Test Results

by Karen A. Bellenir

A few weeks ago, I stumbled upon an amusing internet-based image of a kindergartener's mistake on a test. The item in question asked the test-taker to "Circle one thing that every living thing needs to survive." It presented four choices: a puppy, air, a chair, and sneakers. The test paper showed a large, unambiguous circle around the puppy. The person responsible for grading the paper placed a big X across the question number, presumably indicating that this was the wrong choice.

The snickers that accompanied the photograph of the graded test paper involved a tee-hee-hee about how cute it was that a kindergartener envisioned a puppy as essential to life. Most of the people who posted or forwarded the image were probably adults who furtively wished for a simpler stage of life when all a person really needed was a puppy. The notion was certainly worth a smile.

A bigger, not-so-funny problem lurked just beyond the chuckle. The test presented a slate of choices, and none of them was actually a correct answer for something every living thing needed to survive.

Any child with a pet goldfish would have known that air wasn't the answer. Likewise, chairs aren't essential because a person can sit on a sofa, a stool, or even the ground. A compassionate child might know enough about poverty to realize that some kids don't have sneakers, and despite this limitation, those deprived children are still alive. By process of elimination, only one choice remained. The puppy.

The puppy even makes good sense if one envisions it as representing offspring and interprets "every living thing" at the level of a species. Every kind of living thing needs to be able to reproduce or its species will not survive. Reading all this into the question is probably too much to ask of a kindergartener, but with a slate of obviously wrong answers from which to choose, what's a smart kid supposed to do?

I recall a similar situation one of my own children faced in kindergarten. The test item presented four pictures: a child, a fish, a table, and a dog. The instructions said to cross out the item that didn't belong in the group. My child crossed out the fish.

During teacher conferences, the paper with the "wrong" answer was paraded as reason to wonder if my child had the intellectual abilities required to succeed as a student. The "right" answer was the table. She explained as if I were the five year old: the table was the only thing that was not living.

I summoned my child and asked, "Why did you cross out the fish?" The answer came with surety: "No legs." It made perfect sense to me.

I explained to the teacher that the answer she advocated assumed a hierarchy of categories that failed to consider other points of view. Unfortunately for my child's score, the test didn't allow for other points of view. The answer key gave the "correct" answer, and that was the end of the discussion.

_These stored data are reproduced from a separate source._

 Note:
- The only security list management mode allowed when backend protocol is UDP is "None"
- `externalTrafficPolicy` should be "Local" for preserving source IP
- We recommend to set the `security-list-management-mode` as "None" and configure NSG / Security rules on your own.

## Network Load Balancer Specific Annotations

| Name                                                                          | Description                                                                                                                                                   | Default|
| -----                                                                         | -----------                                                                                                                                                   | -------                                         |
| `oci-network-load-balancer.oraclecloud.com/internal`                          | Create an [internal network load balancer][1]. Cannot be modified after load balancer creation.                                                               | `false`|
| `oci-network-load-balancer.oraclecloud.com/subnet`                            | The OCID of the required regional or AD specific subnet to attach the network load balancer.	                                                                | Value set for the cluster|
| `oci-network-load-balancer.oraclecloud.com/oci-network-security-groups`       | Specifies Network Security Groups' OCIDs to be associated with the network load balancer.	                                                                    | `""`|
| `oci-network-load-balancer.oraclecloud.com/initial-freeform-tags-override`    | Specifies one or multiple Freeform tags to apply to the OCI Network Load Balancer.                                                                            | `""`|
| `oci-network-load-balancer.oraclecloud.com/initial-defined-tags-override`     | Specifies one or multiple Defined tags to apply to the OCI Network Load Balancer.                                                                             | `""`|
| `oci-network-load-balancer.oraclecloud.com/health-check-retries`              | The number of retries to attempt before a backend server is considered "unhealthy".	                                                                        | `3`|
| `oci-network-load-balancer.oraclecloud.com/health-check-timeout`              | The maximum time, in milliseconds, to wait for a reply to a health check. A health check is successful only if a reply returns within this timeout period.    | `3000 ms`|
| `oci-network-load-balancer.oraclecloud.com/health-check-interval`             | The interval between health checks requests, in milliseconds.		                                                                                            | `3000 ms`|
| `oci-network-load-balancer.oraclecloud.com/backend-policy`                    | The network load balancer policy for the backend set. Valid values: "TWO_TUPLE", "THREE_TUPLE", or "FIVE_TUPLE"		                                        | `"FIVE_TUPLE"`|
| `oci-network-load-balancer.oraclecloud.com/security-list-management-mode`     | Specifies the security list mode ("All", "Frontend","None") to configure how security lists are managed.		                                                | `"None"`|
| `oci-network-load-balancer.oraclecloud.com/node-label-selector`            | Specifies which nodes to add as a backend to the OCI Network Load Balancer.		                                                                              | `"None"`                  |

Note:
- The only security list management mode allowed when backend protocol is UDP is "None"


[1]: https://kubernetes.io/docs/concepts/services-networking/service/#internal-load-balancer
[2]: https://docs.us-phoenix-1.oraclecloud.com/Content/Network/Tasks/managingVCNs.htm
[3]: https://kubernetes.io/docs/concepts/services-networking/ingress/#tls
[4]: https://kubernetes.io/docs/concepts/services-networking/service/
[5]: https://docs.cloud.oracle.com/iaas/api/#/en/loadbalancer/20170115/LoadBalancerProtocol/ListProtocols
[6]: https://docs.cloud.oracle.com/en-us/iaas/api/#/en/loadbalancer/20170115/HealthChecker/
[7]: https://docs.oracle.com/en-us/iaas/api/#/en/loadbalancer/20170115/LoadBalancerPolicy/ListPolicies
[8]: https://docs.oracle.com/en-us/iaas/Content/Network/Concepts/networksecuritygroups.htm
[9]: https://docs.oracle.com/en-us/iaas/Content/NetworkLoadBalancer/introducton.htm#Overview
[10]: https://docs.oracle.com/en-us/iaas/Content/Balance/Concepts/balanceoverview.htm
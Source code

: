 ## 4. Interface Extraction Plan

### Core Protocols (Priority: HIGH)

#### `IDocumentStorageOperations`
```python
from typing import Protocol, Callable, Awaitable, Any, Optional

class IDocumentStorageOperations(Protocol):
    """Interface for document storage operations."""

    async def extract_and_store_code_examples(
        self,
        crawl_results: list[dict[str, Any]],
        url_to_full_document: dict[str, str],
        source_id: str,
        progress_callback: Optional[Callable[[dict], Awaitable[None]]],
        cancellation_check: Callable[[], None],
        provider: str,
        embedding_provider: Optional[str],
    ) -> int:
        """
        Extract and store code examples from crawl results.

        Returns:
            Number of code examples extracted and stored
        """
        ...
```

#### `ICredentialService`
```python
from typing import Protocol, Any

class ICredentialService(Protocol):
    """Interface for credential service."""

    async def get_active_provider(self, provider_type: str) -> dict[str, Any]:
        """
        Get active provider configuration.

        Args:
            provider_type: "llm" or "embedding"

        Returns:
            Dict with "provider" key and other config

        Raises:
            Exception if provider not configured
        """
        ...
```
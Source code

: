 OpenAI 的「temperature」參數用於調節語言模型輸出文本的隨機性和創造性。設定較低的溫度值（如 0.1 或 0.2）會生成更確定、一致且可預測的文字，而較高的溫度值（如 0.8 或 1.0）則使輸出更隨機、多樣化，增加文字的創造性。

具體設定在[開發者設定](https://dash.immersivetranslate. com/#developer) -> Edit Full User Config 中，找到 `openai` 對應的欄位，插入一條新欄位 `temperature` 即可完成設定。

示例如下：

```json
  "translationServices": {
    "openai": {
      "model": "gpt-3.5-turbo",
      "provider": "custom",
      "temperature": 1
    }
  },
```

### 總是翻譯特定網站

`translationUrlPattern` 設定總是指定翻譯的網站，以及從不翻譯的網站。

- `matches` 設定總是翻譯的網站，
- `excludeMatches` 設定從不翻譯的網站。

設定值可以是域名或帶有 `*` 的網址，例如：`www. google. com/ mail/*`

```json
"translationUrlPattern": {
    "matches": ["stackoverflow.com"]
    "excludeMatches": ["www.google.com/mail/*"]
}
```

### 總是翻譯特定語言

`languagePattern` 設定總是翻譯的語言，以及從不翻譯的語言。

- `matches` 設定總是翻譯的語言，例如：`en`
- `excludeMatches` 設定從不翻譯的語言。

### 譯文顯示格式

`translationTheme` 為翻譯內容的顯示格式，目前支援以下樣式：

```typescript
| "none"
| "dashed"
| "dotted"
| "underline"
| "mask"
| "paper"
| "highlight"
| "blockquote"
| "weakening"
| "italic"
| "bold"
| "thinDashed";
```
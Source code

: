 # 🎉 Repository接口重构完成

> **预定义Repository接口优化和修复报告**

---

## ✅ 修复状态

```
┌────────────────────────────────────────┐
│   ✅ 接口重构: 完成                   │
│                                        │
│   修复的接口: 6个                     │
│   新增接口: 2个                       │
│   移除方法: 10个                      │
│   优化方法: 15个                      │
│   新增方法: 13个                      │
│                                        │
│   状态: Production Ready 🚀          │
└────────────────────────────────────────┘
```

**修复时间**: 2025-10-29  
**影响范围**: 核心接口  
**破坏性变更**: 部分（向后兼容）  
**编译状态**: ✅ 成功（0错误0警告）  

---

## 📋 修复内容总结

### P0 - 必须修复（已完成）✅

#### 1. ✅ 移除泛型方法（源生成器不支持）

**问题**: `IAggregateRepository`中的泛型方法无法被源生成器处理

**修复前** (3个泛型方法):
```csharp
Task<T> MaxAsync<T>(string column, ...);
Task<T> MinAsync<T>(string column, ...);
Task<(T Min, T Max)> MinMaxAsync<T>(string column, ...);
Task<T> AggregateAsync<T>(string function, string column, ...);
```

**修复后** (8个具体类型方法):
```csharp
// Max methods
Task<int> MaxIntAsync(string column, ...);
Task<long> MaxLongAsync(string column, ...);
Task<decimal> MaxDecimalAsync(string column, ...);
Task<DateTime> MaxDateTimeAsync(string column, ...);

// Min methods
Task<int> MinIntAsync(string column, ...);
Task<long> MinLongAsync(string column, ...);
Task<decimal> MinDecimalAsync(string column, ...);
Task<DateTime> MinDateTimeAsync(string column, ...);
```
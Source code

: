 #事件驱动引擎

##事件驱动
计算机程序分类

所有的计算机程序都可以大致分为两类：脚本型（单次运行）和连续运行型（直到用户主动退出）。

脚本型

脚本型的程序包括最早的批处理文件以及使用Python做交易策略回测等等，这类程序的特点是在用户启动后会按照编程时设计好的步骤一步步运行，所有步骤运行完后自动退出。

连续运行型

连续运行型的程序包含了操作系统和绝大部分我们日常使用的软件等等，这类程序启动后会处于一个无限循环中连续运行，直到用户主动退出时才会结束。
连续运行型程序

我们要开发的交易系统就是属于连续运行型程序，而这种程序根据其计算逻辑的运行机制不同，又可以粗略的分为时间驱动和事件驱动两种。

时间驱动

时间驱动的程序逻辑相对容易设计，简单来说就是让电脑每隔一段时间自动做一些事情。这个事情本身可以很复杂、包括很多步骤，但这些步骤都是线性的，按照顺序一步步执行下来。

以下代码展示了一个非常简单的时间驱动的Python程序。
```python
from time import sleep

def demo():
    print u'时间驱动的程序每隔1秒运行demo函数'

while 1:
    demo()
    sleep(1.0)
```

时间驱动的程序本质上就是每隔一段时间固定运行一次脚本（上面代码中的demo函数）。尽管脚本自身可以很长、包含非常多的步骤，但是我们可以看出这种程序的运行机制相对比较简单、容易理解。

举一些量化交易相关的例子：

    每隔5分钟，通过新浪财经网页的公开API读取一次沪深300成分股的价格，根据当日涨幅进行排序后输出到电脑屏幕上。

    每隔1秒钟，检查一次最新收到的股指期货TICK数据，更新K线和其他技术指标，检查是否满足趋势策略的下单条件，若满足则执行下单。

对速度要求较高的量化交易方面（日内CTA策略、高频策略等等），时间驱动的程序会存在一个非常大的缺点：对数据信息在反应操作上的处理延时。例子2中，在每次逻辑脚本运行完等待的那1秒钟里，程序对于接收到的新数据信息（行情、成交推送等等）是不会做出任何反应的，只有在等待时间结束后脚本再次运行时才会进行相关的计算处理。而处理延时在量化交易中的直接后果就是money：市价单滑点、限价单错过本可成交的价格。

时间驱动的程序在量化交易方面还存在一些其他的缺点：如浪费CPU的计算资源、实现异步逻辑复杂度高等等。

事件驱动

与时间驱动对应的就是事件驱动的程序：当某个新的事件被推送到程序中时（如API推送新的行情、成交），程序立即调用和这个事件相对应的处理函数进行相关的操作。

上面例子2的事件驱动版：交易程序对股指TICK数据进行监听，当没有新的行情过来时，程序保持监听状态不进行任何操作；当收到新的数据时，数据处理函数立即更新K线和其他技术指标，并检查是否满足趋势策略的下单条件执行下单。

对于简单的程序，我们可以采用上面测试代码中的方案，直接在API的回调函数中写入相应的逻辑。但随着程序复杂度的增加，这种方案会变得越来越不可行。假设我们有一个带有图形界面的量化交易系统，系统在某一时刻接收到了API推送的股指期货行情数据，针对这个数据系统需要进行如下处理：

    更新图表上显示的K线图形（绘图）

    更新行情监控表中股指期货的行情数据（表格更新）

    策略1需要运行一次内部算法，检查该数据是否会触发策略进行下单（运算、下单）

The continued ubiquity of standardized tests has ensured that the problem persists. These kinds of assessment tools have trained us to believe that for every question there is a right answer—or at least a best answer. In the process we've learned to laugh when someone else's real-life responses to the issues at hand seem naive or simplistic. We no longer bother asking follow-up questions. We rarely make an attempt to see things from a different perspective. We don't even seem to care about what the other person intended. We just focus on spinning any alternate point of view into a joke.

It happens in science, in religion, in politics, and in just about every other field of human endeavor. Seriously given answers are waved off as silly and discarded simply because we don't understand them immediately or because they challenge our own perspectives.

A better strategy might be one that tries to understand the rationale behind the ideas others offer. Even if we disagree with their conclusions, we move toward mutual respect by acknowledging when an authentic effort has been made. We might even learn to see something that seemed as obvious as air in a new way.